Problem description | Out of the lines below, please list those that hold the string "length".

Provided material |
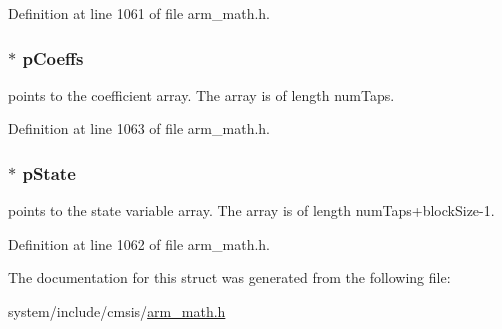 Definition at line 1061 of file arm\+\_\+math.\+h.

\subsubsection[{\texorpdfstring{p\+Coeffs}{pCoeffs}}]{$\ast$ p\+Coeffs}\hypertarget{structarm__fir__instance__f32_aacbb8dd8eeba4b21fc2bb40076405ee3}{}\label{structarm__fir__instance__f32_aacbb8dd8eeba4b21fc2bb40076405ee3}
points to the coefficient array. The array is of length num\+Taps. 

Definition at line 1063 of file arm\+\_\+math.\+h.

\subsubsection[{\texorpdfstring{p\+State}{pState}}]{$\ast$ p\+State}\hypertarget{structarm__fir__instance__f32_a335c87e6fdc4b96601d95a5de8b9c463}{}\label{structarm__fir__instance__f32_a335c87e6fdc4b96601d95a5de8b9c463}
points to the state variable array. The array is of length num\+Taps+block\+Size-\/1. 

Definition at line 1062 of file arm\+\_\+math.\+h.



The documentation for this struct was generated from the following file\+:\begin{DoxyCompactItemize}
\item 
system/include/cmsis/\hyperlink{arm__math_8h}{arm\+\_\+math.\+h}\end{DoxyCompactItemize}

Final answer |
points to the coefficient array. The array is of length num\+Taps. 
points to the state variable array. The array is of length num\+Taps+block\+Size-\/1. 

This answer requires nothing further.